In animal studies, at high doses, amisulpride antagonizes postsynaptic dopamine D2 and D3 receptors, preferentially in the limbic system rather than those in the striatum, thereby reducing dopaminergic transmission. In addition, amisulpride does not induce catalepsy and does not produce D2 hypersensitivity after repeated treatment. At low doses, it enhances dopaminergic neurotransmission by preferentially blocking presynaptic D2/D3 dopamine receptors, producing dopamine release responsible for its disinhibitory effects.
This pharmacological profile explains the clinical efficacy of amisulpride against both negative and positive symptoms of schizophrenia.
Amisulpride's reduced tendency to produce extrapyramidal side effects may be related to its preferential limbic activity.
Pharmacokinetics: In humans, amisulpride shows two absorption peaks: One which is attained rapidly one hour post-dose and a second between 3 and 4 hours after oral administration. Corresponding plasma concentrations are 39±3 and 54±4 ng/mL after a 50 mg dose.

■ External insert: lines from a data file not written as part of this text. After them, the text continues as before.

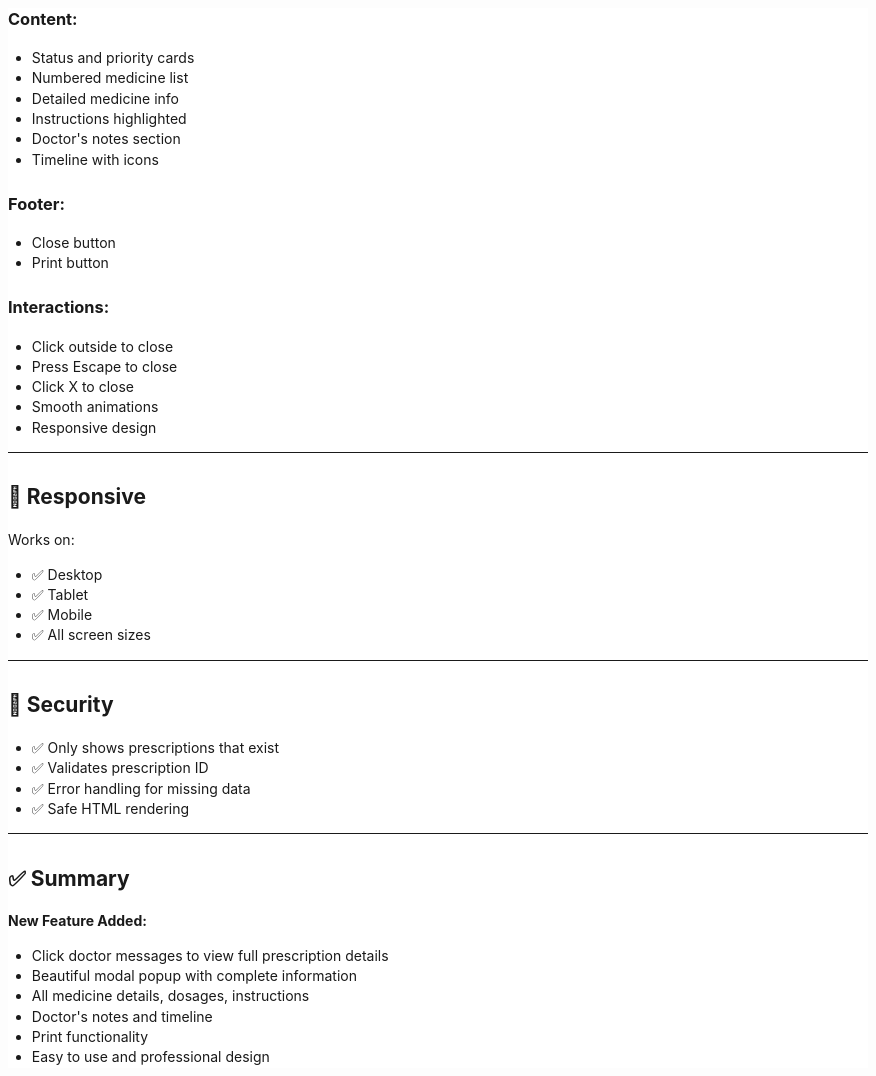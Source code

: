 ### Content:
- Status and priority cards
- Numbered medicine list
- Detailed medicine info
- Instructions highlighted
- Doctor's notes section
- Timeline with icons

### Footer:
- Close button
- Print button

### Interactions:
- Click outside to close
- Press Escape to close
- Click X to close
- Smooth animations
- Responsive design

---

## 📱 Responsive

Works on:
- ✅ Desktop
- ✅ Tablet
- ✅ Mobile
- ✅ All screen sizes

---

## 🔐 Security

- ✅ Only shows prescriptions that exist
- ✅ Validates prescription ID
- ✅ Error handling for missing data
- ✅ Safe HTML rendering

---

## ✅ Summary

**New Feature Added:**
- Click doctor messages to view full prescription details
- Beautiful modal popup with complete information
- All medicine details, dosages, instructions
- Doctor's notes and timeline
- Print functionality
- Easy to use and professional design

A high-carbohydrate low-fat meal significantly decreases the area under the drug curve (AUC), time to reach maximum concentration (Tmax) and maximum concentration (Cmax) of amisulpride, but no changes were seen after a high-fat meal. The significance of these findings in routine clinical use in not known.
Amisulpride's volume of distribution is 5.8 L/kg. Plasma protein-binding is low (16%) and drug interactions due to displacement are unlikely. The absolute bioavailability of amisulpride is 48%.

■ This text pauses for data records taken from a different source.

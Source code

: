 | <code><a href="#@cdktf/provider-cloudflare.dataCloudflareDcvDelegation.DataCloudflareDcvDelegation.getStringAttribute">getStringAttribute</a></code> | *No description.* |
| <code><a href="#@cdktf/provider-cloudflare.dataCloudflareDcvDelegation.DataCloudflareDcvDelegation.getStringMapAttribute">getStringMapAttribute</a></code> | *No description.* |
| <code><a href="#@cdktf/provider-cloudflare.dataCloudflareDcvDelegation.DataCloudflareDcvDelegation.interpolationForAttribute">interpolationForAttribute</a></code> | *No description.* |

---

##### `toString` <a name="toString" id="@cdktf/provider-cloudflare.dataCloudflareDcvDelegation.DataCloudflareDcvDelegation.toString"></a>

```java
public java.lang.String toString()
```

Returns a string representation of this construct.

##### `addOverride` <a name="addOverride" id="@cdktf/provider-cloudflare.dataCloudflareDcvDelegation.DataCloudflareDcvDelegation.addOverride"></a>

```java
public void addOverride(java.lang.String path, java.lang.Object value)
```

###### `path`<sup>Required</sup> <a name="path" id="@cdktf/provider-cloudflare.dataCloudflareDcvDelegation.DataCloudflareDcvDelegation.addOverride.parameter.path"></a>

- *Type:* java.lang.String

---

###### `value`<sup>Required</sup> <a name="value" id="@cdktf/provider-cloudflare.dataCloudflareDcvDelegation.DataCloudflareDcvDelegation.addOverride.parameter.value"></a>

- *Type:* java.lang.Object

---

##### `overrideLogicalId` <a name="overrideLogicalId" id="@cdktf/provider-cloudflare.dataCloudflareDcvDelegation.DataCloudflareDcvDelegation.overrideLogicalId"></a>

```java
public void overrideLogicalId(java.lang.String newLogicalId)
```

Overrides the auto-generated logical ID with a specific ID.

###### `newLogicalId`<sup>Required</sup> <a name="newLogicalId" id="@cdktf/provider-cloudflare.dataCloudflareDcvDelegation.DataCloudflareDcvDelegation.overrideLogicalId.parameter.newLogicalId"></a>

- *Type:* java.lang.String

Amisulpride is weakly metabolized: two inactive metabolites, accounting for approximately 4% of the dose, have been identified. There is no accumulation of amisulpride and its pharmacokinetics remains unchanged after the administration of repeated doses. Amisulpride is eliminated unchanged in the urine. Amisulpride's elimination half-life (t½) is approximately 12 hrs after an oral dose.

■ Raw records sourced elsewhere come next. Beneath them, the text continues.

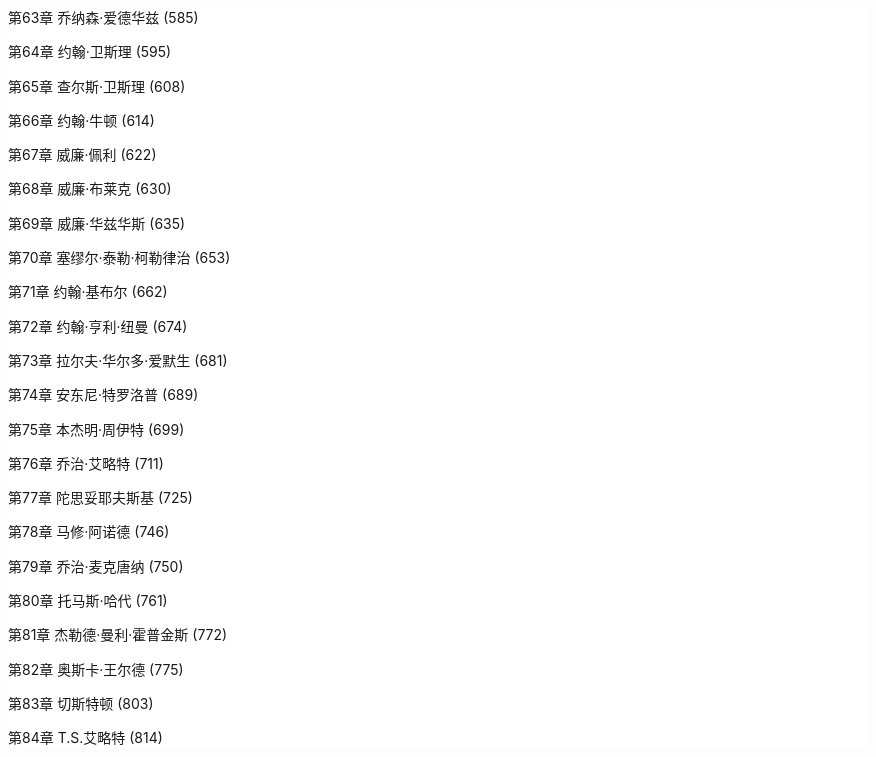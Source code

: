 
第63章 乔纳森·爱德华兹  (585)


第64章 约翰·卫斯理  (595)


第65章 查尔斯·卫斯理  (608)


第66章 约翰·牛顿  (614)


第67章 威廉·佩利  (622)


第68章 威廉·布莱克  (630)


第69章 威廉·华兹华斯  (635)


第70章 塞缪尔·泰勒·柯勒律治  (653)


第71章 约翰·基布尔  (662)


第72章 约翰·亨利·纽曼  (674)


第73章 拉尔夫·华尔多·爱默生  (681)


第74章 安东尼·特罗洛普  (689)


第75章 本杰明·周伊特  (699)


第76章 乔治·艾略特 (711)



第77章 陀思妥耶夫斯基  (725)



第78章 马修·阿诺德   (746)



第79章 乔治·麦克唐纳  (750)



第80章 托马斯·哈代 (761)



第81章 杰勒德·曼利·霍普金斯 (772)



第82章 奥斯卡·王尔德 (775)



第83章 切斯特顿  (803)



第84章 T.S.艾略特  (814)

Amisulpride is very weakly dialyzed.
Special Population: Renal Insufficiency: The elimination t½ is unchanged in patients with renal insufficiency while systemic clearance is reduced by a factor of 2.5 to 3. The AUC of amisulpride increased two-fold in mild renal failure and almost tenfold in moderate renal failure. There are no data with doses greater than 50 mg.
Geriatric: Limited pharmacokinetic data in elderly patients (>65 years) showed that a 10 to 30% increase occurs in Cmax, t½, and AUC after a single oral 50 mg dose. No data are available after repeated dosing.